中には、監理団体等を通して過去1、2年間の外国人材の賃金台帳を送出機関等に送る受け入れ事業者もあります。

外国人材に残業を割り当てる配慮

働き方改革の影響もあり、大手企業を中心にどの現場でも以前と比べて残業が少なくなりました。

しかし、特定技能外国人や技能実習生には残業代をなるべくたくさん稼ぎたいという人が多いので、外国人材になるべく残業を多く回すように工夫している受け入れ事業者もあります。

配慮事例1

関西のある加工食品製造工場では、日本人の残業はかなり減ったのですが、特定技能外国人が残業代をほしがるので、彼らには残業を多めに回すように配慮しています。

配慮事例2

複数の工場を持つ九州の農産品加工会社は技能実習生たちに安定的に残業代を支給するために、所定労働時間終了後に、その日に残業がある工場に実習生を集め、残業をなるべく多く割り当てるようにしています。

外国人材への手当・寮費・ボーナス

特定技能外国人や技能実習生の大半が残業代も含めた手取り給料の額を意識して求人を選びます。

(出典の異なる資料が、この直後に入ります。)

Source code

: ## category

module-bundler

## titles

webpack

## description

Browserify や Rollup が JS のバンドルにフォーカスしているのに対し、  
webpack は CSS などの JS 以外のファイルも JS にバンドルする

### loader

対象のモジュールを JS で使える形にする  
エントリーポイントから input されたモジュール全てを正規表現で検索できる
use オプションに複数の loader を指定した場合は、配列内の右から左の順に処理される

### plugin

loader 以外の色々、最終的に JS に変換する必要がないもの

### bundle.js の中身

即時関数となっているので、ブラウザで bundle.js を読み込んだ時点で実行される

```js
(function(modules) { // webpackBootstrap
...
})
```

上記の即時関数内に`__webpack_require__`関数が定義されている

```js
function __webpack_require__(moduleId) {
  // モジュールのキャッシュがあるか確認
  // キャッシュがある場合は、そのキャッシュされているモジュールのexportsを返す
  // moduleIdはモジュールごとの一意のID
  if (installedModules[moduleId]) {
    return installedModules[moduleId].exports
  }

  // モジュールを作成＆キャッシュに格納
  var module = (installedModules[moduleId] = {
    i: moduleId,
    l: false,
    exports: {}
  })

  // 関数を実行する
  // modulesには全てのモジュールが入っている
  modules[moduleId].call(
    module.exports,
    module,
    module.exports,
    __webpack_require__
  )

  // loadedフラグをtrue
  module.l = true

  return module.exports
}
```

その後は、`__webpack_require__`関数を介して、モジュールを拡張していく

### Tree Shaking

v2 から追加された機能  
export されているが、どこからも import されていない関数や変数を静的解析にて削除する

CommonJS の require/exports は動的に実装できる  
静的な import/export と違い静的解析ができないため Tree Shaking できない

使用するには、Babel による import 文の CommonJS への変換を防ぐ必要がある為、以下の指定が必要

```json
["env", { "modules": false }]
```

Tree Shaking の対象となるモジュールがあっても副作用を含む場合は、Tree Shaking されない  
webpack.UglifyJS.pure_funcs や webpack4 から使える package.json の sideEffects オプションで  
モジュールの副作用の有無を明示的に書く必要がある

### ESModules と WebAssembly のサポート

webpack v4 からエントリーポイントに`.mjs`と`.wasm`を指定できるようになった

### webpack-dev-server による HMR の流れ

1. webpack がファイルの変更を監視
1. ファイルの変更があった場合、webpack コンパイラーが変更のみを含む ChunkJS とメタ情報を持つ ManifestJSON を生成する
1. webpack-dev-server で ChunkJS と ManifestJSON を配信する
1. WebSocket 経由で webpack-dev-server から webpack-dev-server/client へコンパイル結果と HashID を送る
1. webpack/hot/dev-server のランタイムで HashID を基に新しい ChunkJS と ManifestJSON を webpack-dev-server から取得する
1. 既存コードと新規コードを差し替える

そこで、さまざまな工夫で手取り給与を引き上げ、それを求人票にも分かりやすく記載することで、良い人材を十分に集めることができます

残業代不足を補う何らかの手当

大手企業の場合は、残業を増やさない代わりに何らかの手当をつけて手取り給料が同職種・同地域の外国人材の平均相場を下回らないように工夫しているケースもあります。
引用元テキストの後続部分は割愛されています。